## Activity
Among the entries below, find the line with "Questo succede perché" and the line with "The main issue". Return exactly those lines and every line between them, but no pictures.

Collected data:
BEGIN
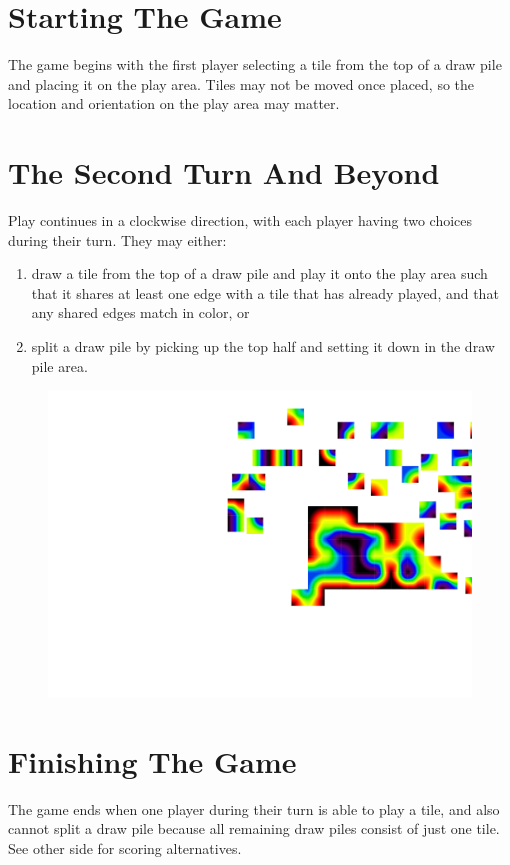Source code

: \documentclass[twocolumn, 11pt]{article}
\begin{document}
\section*{Starting The Game}
The game begins with the first player selecting a tile from the top of
a draw pile and placing it on the play area.  Tiles may not be moved
once placed, so the location and orientation on the play area may
matter.

\section*{The Second Turn And Beyond}
Play continues in a clockwise direction, with each player having two
choices during their turn.  They may either:
\begin{enumerate}
\item draw a tile from the top of a draw pile and play it onto the play area such that it shares at least one edge with a tile that has already played, and that any shared edges match in color,
or
\item split a draw pile by picking up the top half and setting it down
  in the draw pile area.
\end{enumerate}
\begin{figure}[th]
  \includegraphics[width=\columnwidth]{play-example}
\end{figure}

\section*{Finishing The Game}
The game ends when one player during their turn is able to play a
tile, and also cannot split a draw pile because all remaining draw
piles consist of just one tile.  See other side for scoring
alternatives.
\end{document}
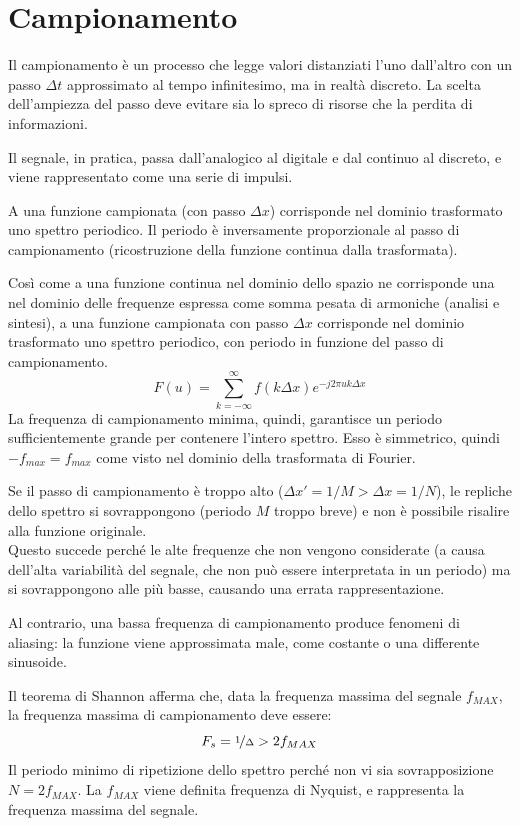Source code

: \section{Campionamento}
Il campionamento è un processo che legge valori distanziati l'uno dall'altro con un passo $\Delta t$ approssimato al tempo infinitesimo, ma in realtà discreto. La scelta dell'ampiezza del passo deve evitare sia lo spreco di risorse che la perdita di informazioni.

Il segnale, in pratica, passa dall'analogico al digitale e dal continuo al discreto, e viene rappresentato come una serie di impulsi.

A una funzione campionata (con passo $\Delta x$) corrisponde nel dominio trasformato uno spettro periodico. Il periodo è inversamente proporzionale al passo di campionamento (ricostruzione della funzione continua dalla trasformata).

Così come a una funzione continua nel dominio dello spazio ne corrisponde una nel dominio delle frequenze espressa come somma pesata di armoniche (analisi e sintesi), a una funzione campionata con passo $\Delta x$ corrisponde nel dominio trasformato uno spettro periodico, con periodo in funzione del passo di campionamento.
$$F(u) = \sum_{k=-\infty}^{\infty} f(k\Delta x)e^{-j2\pi uk \Delta x}$$
La frequenza di campionamento minima, quindi, garantisce un periodo sufficientemente grande per contenere l'intero spettro. Esso è simmetrico, quindi $-f_{max} = f_{max}$ come visto nel dominio della trasformata di Fourier.

Se il passo di campionamento è troppo alto ($\Delta x' = 1/M > \Delta x = 1/N$), le repliche dello spettro si sovrappongono (periodo $M$ troppo breve) e non è possibile risalire alla funzione originale. \\
Questo succede perché le alte frequenze che non vengono considerate (a causa dell'alta variabilità del segnale, che non può essere interpretata in un periodo) ma si sovrappongono alle più basse, causando una errata rappresentazione.

Al contrario, una bassa frequenza di campionamento produce fenomeni di aliasing: la funzione viene approssimata male, come costante o una differente sinusoide.

Il teorema di Shannon afferma che, data la frequenza massima del segnale $f_{MAX}$, la frequenza massima di campionamento deve essere:
$$F_s = \nicefrac{1}{\Delta} > 2f_{MAX}$$
Il periodo minimo di ripetizione dello spettro perché non vi sia sovrapposizione $N = 2f_{MAX}$. La $f_{MAX}$ viene definita frequenza di Nyquist, e rappresenta la frequenza massima del segnale.

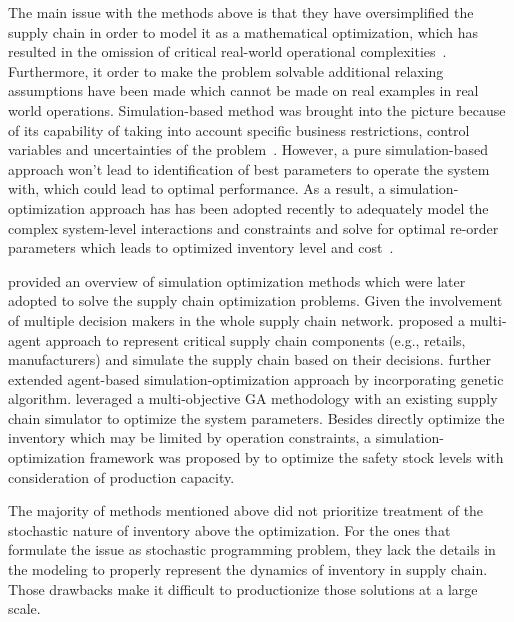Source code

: The main issue with the methods above is that they have oversimplified the supply chain in order to model it as a mathematical optimization, which has resulted in the omission of critical real-world operational complexities~\citep{agarwal2019multi}. Furthermore, it order to make the problem solvable additional relaxing assumptions have been made which cannot be made on real examples in real world operations. Simulation-based method was brought into the picture because of its capability of taking into account specific business restrictions, control variables and uncertainties of the problem~\citep{KOCHEL2005505}. However, a pure simulation-based approach won't lead to identification of best parameters to operate the system with, which could lead to optimal performance. As a result, a simulation-optimization approach has has been adopted recently to adequately model the complex system-level interactions and constraints and solve for optimal re-order parameters which leads to optimized inventory level and cost~\citep{10.5555/2700739.2700741}.


\citet{1172871} provided an overview of simulation optimization methods which were later adopted to solve the supply chain optimization problems. Given the involvement of multiple decision makers in the whole supply chain network. \citet{swaminathan1998modeling} proposed a multi-agent approach to represent critical supply chain components (e.g., retails, manufacturers) and simulate the supply chain based on their decisions. \citet{mele2006simulation} further extended agent-based  simulation-optimization approach by incorporating genetic algorithm. \citet{1166395} leveraged a multi-objective GA methodology with an existing supply chain simulator to optimize the system parameters. Besides directly optimize the inventory which may be limited by operation constraints, a simulation-optimization framework was proposed by \citet{JUNG20082570} to optimize the safety stock levels with consideration of production capacity.

The majority of methods mentioned above did not prioritize treatment of the stochastic nature of inventory above the optimization. For the ones that formulate the issue as stochastic programming problem, they lack the details in the modeling to properly represent the dynamics of inventory in supply chain. Those drawbacks make it difficult to productionize those solutions at a large scale.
END
## Result
Questo succede perché le alte frequenze che non vengono considerate (a causa dell'alta variabilità del segnale, che non può essere interpretata in un periodo) ma si sovrappongono alle più basse, causando una errata rappresentazione.

Al contrario, una bassa frequenza di campionamento produce fenomeni di aliasing: la funzione viene approssimata male, come costante o una differente sinusoide.

Il teorema di Shannon afferma che, data la frequenza massima del segnale $f_{MAX}$, la frequenza massima di campionamento deve essere:
$$F_s = \nicefrac{1}{\Delta} > 2f_{MAX}$$
Il periodo minimo di ripetizione dello spettro perché non vi sia sovrapposizione $N = 2f_{MAX}$. La $f_{MAX}$ viene definita frequenza di Nyquist, e rappresenta la frequenza massima del segnale.

Source code

: The main issue with the methods above is that they have oversimplified the supply chain in order to model it as a mathematical optimization, which has resulted in the omission of critical real-world operational complexities~\citep{agarwal2019multi}. Furthermore, it order to make the problem solvable additional relaxing assumptions have been made which cannot be made on real examples in real world operations. Simulation-based method was brought into the picture because of its capability of taking into account specific business restrictions, control variables and uncertainties of the problem~\citep{KOCHEL2005505}. However, a pure simulation-based approach won't lead to identification of best parameters to operate the system with, which could lead to optimal performance. As a result, a simulation-optimization approach has has been adopted recently to adequately model the complex system-level interactions and constraints and solve for optimal re-order parameters which leads to optimized inventory level and cost~\citep{10.5555/2700739.2700741}.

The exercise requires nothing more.